Matrix Precision and Shape
There are two aspects to each matrix's type provided with the Linear Algebra Module: precision and shape.
*The precision of a matrix determines the type of elements that are stored in it. For example, float double, double complex, and int are all examples of a matrix precision.
*The shape of a matrix determines which entries in the matrix are allowed to be nonzero, and sometimes specifies that certain elements in the matrix must be related to each other. For example, in a symmetric banded matrix, only elements in the center band of the matrix are nonzero; they must also be symmetric about the main diagonal.
The matrix precision is concatenated to the matrix shape to create the complete matrix type. For example, the RWBandMat<DComplex> type holds matrices of banded shape containing elements of double complex precision.
Following this paragraph is a list of each of the available matrix shapes and the types available for each shape. A more complete description of each shape, including technical details like the storage scheme used, are in the SourcePro API Reference Guide.
*General matrix. A general matrix is a rectangular matrix with arbitrary entries. General matrices arise frequently in many areas of math and science. The general matrix types are part of the Essential Math Module and are described fully in that module’s documentation. The following types are provided: RWGenMat<double>, RWGenMat<float>, RWGenMat<DComplex>, RWGenMat<int>, RWGenMat<UChar>, RWGenMat<SChar>.
*Symmetric matrix. A symmetric matrix is a square matrix with the property that the matrix is equal to its transpose. Symmetric matrices are often used to represent quadratic forms; for example, the energy in a system can be represented as a symmetric matrix. Many problems lead to systems of equations which can be represented using symmetric matrices. The following template class is provided: RWSymMat<T>.
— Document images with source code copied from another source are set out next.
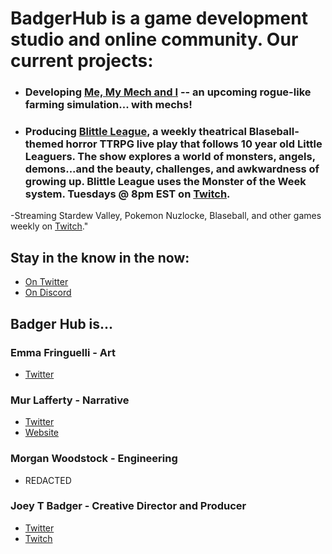 # BadgerHub is a game development studio and online community. Our current projects:

- ### Developing [Me, My Mech and I](https://memymech.com) -- an upcoming rogue-like farming simulation... with mechs!
- ### Producing [Blittle League](https://blittleleague.com), a weekly theatrical Blaseball-themed horror TTRPG live play that follows 10 year old Little Leaguers. The show explores a world of monsters, angels, demons...and the beauty, challenges, and awkwardness of growing up. Blittle League uses the Monster of the Week system. Tuesdays @ 8pm EST on [Twitch](https://twitch.tv/BadgerHub).
-Streaming Stardew Valley, Pokemon Nuzlocke, Blaseball, and other games weekly on [Twitch](https://twitch.tv/BadgerHub)."

## Stay in the know in the now:
- [On Twitter](https://twitter.com/badgerhub)
- [On Discord](https://discord.com/invite/djnY9MP8nN)

## Badger Hub is...

### **Emma Fringuelli** - Art
- [Twitter](https://twitter.com/emfring)

### **Mur Lafferty** - Narrative
- [Twitter](https://twitter.com/mightymur)
- [Website](https://murverse.com/)

### **Morgan Woodstock** - Engineering
- REDACTED

### **Joey T Badger** - Creative Director and Producer
- [Twitter](https://twitter.com/JoeyTBadger)
- [Twitch](https://twitch.tv/BadgerHub)
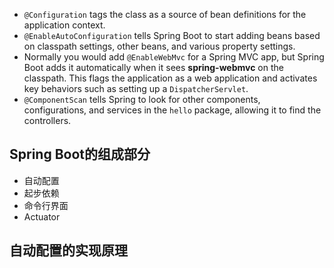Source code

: - `@Configuration` tags the class as a source of bean definitions for the application context.
- `@EnableAutoConfiguration` tells Spring Boot to start adding beans based on classpath settings, other beans, and various property settings.
- Normally you would add `@EnableWebMvc` for a Spring MVC app, but Spring Boot adds it automatically when it sees **spring-webmvc** on the classpath. This flags the application as a web application and activates key behaviors such as setting up a `DispatcherServlet`.
- `@ComponentScan` tells Spring to look for other components, configurations, and services in the `hello` package, allowing it to find the controllers.



## Spring Boot的组成部分

* 自动配置
* 起步依赖
* 命令行界面
* Actuator



## 自动配置的实现原理

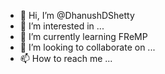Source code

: - 👋 Hi, I’m @DhanushDShetty
- 👀 I’m interested in ...
- 🌱 I’m currently learning FReMP
- 💞️ I’m looking to collaborate on ...
- 📫 How to reach me ...

<!---
DhanushDShetty/DhanushDShetty is a ✨ special ✨ repository because its `README.md` (this file) appears on your GitHub profile.
You can click the Preview link to take a look at your changes.
--->
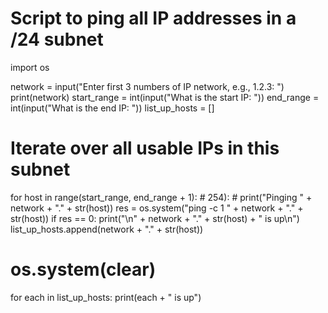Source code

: # Script to ping all IP addresses in a /24 subnet
import os

network = input("Enter first 3 numbers of IP network, e.g., 1.2.3: ")
print(network)
start_range = int(input("What is the start IP: "))
end_range = int(input("What is the end IP: "))
list_up_hosts = []

# Iterate over all usable IPs in this subnet
for host in range(start_range, end_range + 1):  # 254):
    # print("Pinging " + network + "." + str(host))
    res = os.system("ping -c 1 " + network + "." + str(host))
    if res == 0:
        print("\n" + network + "." + str(host) + " is up\n")
        list_up_hosts.append(network + "." + str(host))

# os.system(clear)
for each in list_up_hosts:
    print(each + " is up")
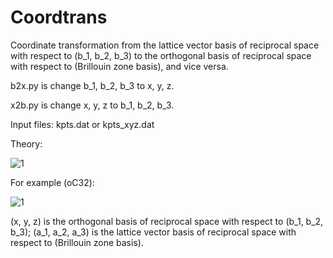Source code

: # Coordtrans
Coordinate transformation from the lattice vector basis of reciprocal space with respect to (b_1, b_2, b_3) to the orthogonal basis of reciprocal space with respect to (Brillouin zone basis), and vice versa.

b2x.py is change b_1, b_2, b_3 to x, y, z.

x2b.py is change x, y, z to b_1, b_2, b_3.

Input files: kpts.dat or kpts_xyz.dat

Theory:

![1](http://latex.codecogs.com/svg.latex?\vec{X}=\left(\vec{e}_1,\vec{e}_2,...,\vec{e}_n\right)\left(\begin{matrix}x_1\\\\x_2\\\\.\\\\.\\\\x_n\end{matrix}\right)=\left(\vec{e}_a,\vec{e}_b,...,\vec{e}_{sn}\right)\left(\begin{matrix}x_1'\\\\x_2'\\\\.\\\\.\\\\x_n'\end{matrix}\right))

For example (oC32):

![1](http://latex.codecogs.com/svg.latex?\left(\begin{matrix}1&0&0\\\\0&1&0\\\\0&0&1\end{matrix}\right)\left(\begin{matrix}x\\\\y\\\\z\end{matrix}\right)=\left(\begin{matrix}-0.2808&0.4336&0.5\\\\0.2808&-0.4336&0.5\\\\0.2808&0.4336&-0.5\end{matrix}\right)\left(\begin{matrix}a_1\\\\a_2\\\\a_3\end{matrix}\right))

(x, y, z) is the orthogonal basis of reciprocal space with respect to (b_1, b_2, b_3); (a_1, a_2, a_3) is the lattice vector basis of reciprocal space with respect to (Brillouin zone basis).
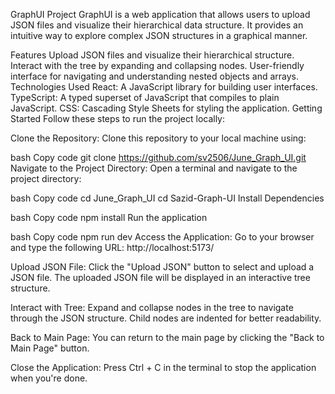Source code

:
GraphUI Project
GraphUI is a web application that allows users to upload JSON files and visualize their hierarchical data structure. It provides an intuitive way to explore complex JSON structures in a graphical manner.

Features
Upload JSON files and visualize their hierarchical structure.
Interact with the tree by expanding and collapsing nodes.
User-friendly interface for navigating and understanding nested objects and arrays.
Technologies Used
React: A JavaScript library for building user interfaces.
TypeScript: A typed superset of JavaScript that compiles to plain JavaScript.
CSS: Cascading Style Sheets for styling the application.
Getting Started
Follow these steps to run the project locally:

Clone the Repository: Clone this repository to your local machine using:

bash
Copy code
git clone https://github.com/sv2506/June_Graph_UI.git
Navigate to the Project Directory: Open a terminal and navigate to the project directory:

bash
Copy code
cd June_Graph_UI
cd Sazid-Graph-UI
Install Dependencies

bash
Copy code
npm install
Run the application

bash
Copy code
npm run dev
Access the Application: Go to your browser and type the following URL: http://localhost:5173/

Upload JSON File: Click the "Upload JSON" button to select and upload a JSON file. The uploaded JSON file will be displayed in an interactive tree structure.

Interact with Tree: Expand and collapse nodes in the tree to navigate through the JSON structure. Child nodes are indented for better readability.

Back to Main Page: You can return to the main page by clicking the "Back to Main Page" button.

Close the Application: Press Ctrl + C in the terminal to stop the application when you're done.

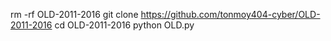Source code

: rm -rf OLD-2011-2016
git clone https://github.com/tonmoy404-cyber/OLD-2011-2016
cd OLD-2011-2016
python OLD.py
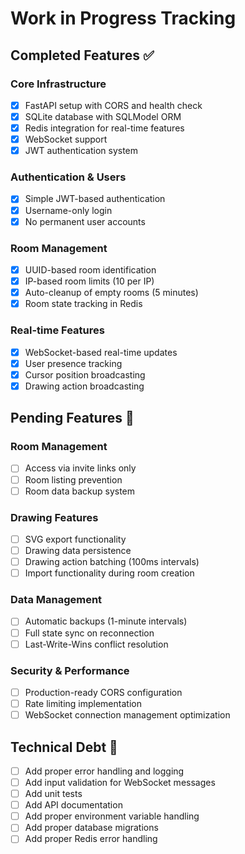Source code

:# Work in Progress Tracking

## Completed Features ✅

### Core Infrastructure
- [x] FastAPI setup with CORS and health check
- [x] SQLite database with SQLModel ORM
- [x] Redis integration for real-time features
- [x] WebSocket support
- [x] JWT authentication system

### Authentication & Users
- [x] Simple JWT-based authentication
- [x] Username-only login
- [x] No permanent user accounts

### Room Management
- [x] UUID-based room identification
- [x] IP-based room limits (10 per IP)
- [x] Auto-cleanup of empty rooms (5 minutes)
- [x] Room state tracking in Redis

### Real-time Features
- [x] WebSocket-based real-time updates
- [x] User presence tracking
- [x] Cursor position broadcasting
- [x] Drawing action broadcasting

## Pending Features 🚧

### Room Management
- [ ] Access via invite links only
- [ ] Room listing prevention
- [ ] Room data backup system

### Drawing Features
- [ ] SVG export functionality
- [ ] Drawing data persistence
- [ ] Drawing action batching (100ms intervals)
- [ ] Import functionality during room creation

### Data Management
- [ ] Automatic backups (1-minute intervals)
- [ ] Full state sync on reconnection
- [ ] Last-Write-Wins conflict resolution

### Security & Performance
- [ ] Production-ready CORS configuration
- [ ] Rate limiting implementation
- [ ] WebSocket connection management optimization

## Technical Debt 🔧
- [ ] Add proper error handling and logging
- [ ] Add input validation for WebSocket messages
- [ ] Add unit tests
- [ ] Add API documentation
- [ ] Add proper environment variable handling
- [ ] Add proper database migrations
- [ ] Add proper Redis error handling 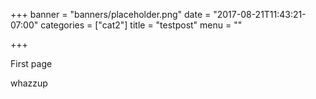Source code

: +++
banner = "banners/placeholder.png"
date = "2017-08-21T11:43:21-07:00"
categories = ["cat2"]
title = "testpost"
menu = ""

+++

First page


whazzup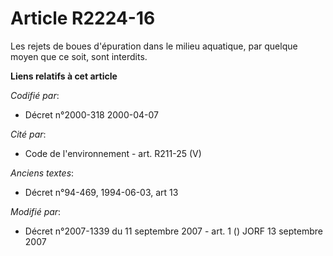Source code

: # Article R2224-16

Les rejets de boues d'épuration dans le milieu aquatique, par quelque moyen que ce soit, sont interdits.

**Liens relatifs à cet article**

_Codifié par_:

  - Décret n°2000-318 2000-04-07

_Cité par_:

  - Code de l'environnement - art. R211-25 (V)

_Anciens textes_:

  - Décret n°94-469, 1994-06-03, art 13

_Modifié par_:

  - Décret n°2007-1339 du 11 septembre 2007 - art. 1 () JORF 13 septembre 2007
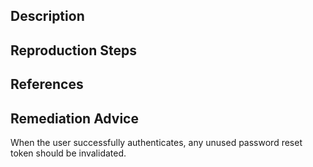 ## Description


## Reproduction Steps


## References


## Remediation Advice

When the user successfully authenticates, any unused password reset token should be invalidated.

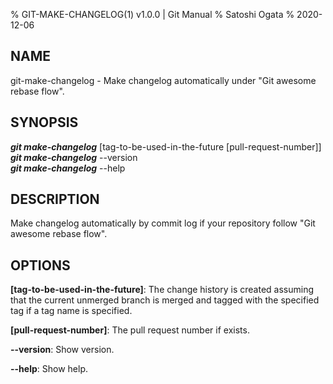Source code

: % GIT-MAKE-CHANGELOG(1) v1.0.0 | Git Manual
% Satoshi Ogata
% 2020-12-06

NAME
----

git-make-changelog - Make changelog automatically under "Git awesome rebase flow".

SYNOPSIS
--------

***git make-changelog***  [tag-to-be-used-in-the-future [pull-request-number]]  
***git make-changelog*** --version  
***git make-changelog*** --help

DESCRIPTION
-----------

Make changelog automatically by commit log if your repository follow "Git awesome rebase flow".

OPTIONS
-------
**[tag-to-be-used-in-the-future]**:
The change history is created assuming that the current unmerged branch is merged and tagged with the specified tag if a tag name is specified.

**[pull-request-number]**:
The pull request number if exists.

**\--version**:
Show version.

**\--help**:
Show help.
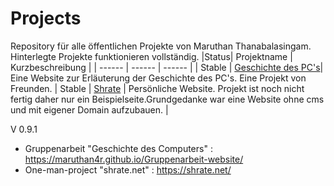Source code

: # Projects
Repository für alle öffentlichen Projekte von Maruthan Thanabalasingam. Hinterlegte Projekte funktionieren vollständig.
|Status| Projektname | Kurzbeschreibung |
| ------ | ------ | ------ |
| Stable | [Geschichte des PC's][pc-history]| Eine Website zur Erläuterung der Geschichte des PC's. Eine Projekt von Freunden. 
| Stable | [Shrate][shrate] | Persönliche Website. Projekt ist noch nicht fertig daher nur ein Beispielseite.Grundgedanke war eine Website ohne cms und mit eigener Domain aufzubauen. |

V 0.9.1


   [pc-history]:<https://maruthan4r.github.io/Gruppenarbeit-website/>
   [shrate]:<https://shrate.net>
   [pong]:<https://github.com/maruthan4r/projects/tree/main/Python/Game_01_Pong>


- Gruppenarbeit "Geschichte des Computers"  : https://maruthan4r.github.io/Gruppenarbeit-website/
- One-man-project "shrate.net"              : https://shrate.net/
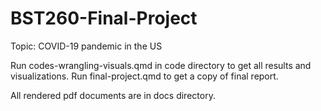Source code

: # BST260-Final-Project
Topic: COVID-19 pandemic in the US

Run codes-wrangling-visuals.qmd in code directory to get all results and visualizations.
Run final-project.qmd to get a copy of final report.

All rendered pdf documents are in docs directory.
*Hermitian matrix. The complex analog of a symmetric matrix is a Hermitian matrix. A symmetric matrix is equal to its own transpose; a Hermitian matrix is equal to its conjugate transpose. A symmetric matrix is a special case of a Hermitian matrix where all the elements are real. Hermitian matrices are used in the same kinds of situations as symmetric matrices. The Hermitian type is RWHermMat<T>.
*Skew symmetric matrix. A skew symmetric matrix has the property that an off-diagonal element (i,j) is equal to the negative of element (j,i). Actually, the strict mathematical definition restricts diagonal entries to be 0, but this is not enforced in the skew symmetric classes. You can think of RWSkewMat<T> as the sum of a skew symmetric and a diagonal matrix. Skew- symmetric matrices are often used in computer graphics applications to represent rotation matrices.
*Banded matrix. A banded matrix is non-zero only near the diagonal. Specifically, entries farther above the diagonal than the upper bandwidth, or farther below than the lower bandwidth, are defined to be 0. Banded matrices represent systems of equations where each equation relates variables pertaining to nearby quantities. For example, one-dimensional finite difference problems lead to systems of equations represented with a banded matrix. The general banded matrix type is RWBandMat<T>.
*Symmetric banded matrix. A symmetric banded matrix is both symmetric and banded. Symmetric banded matrices are often used to represent equations in one-dimensional finite element problems. The symmetric banded type is RWSymBandMat<T>.
*Hermitian banded matrix. The complex analog of a symmetric banded matrix is a Hermitian banded matrix, which is both banded and Hermitian. Hermitian banded matrices are used in solving elliptic partial differential equations in a complex variable. The Hermitian banded type is RWHermBandMat<T>.
*Lower-triangular matrix. A lower-triangular matrix is 0 above and to the right of the main diagonal. Lower triangular matrices represent systems of equations where each variable depends only on the preceding variables. The lower-triangular matrix type is RWLowerTriMat<T>.
*Upper-triangular matrix. An upper-triangular matrix is 0 below and to the left of the main diagonal. Upper-triangular matrices represent systems of equations where each variable depends only on the following variables. The upper-triangular matrix type is RWUpperTriMat<T>.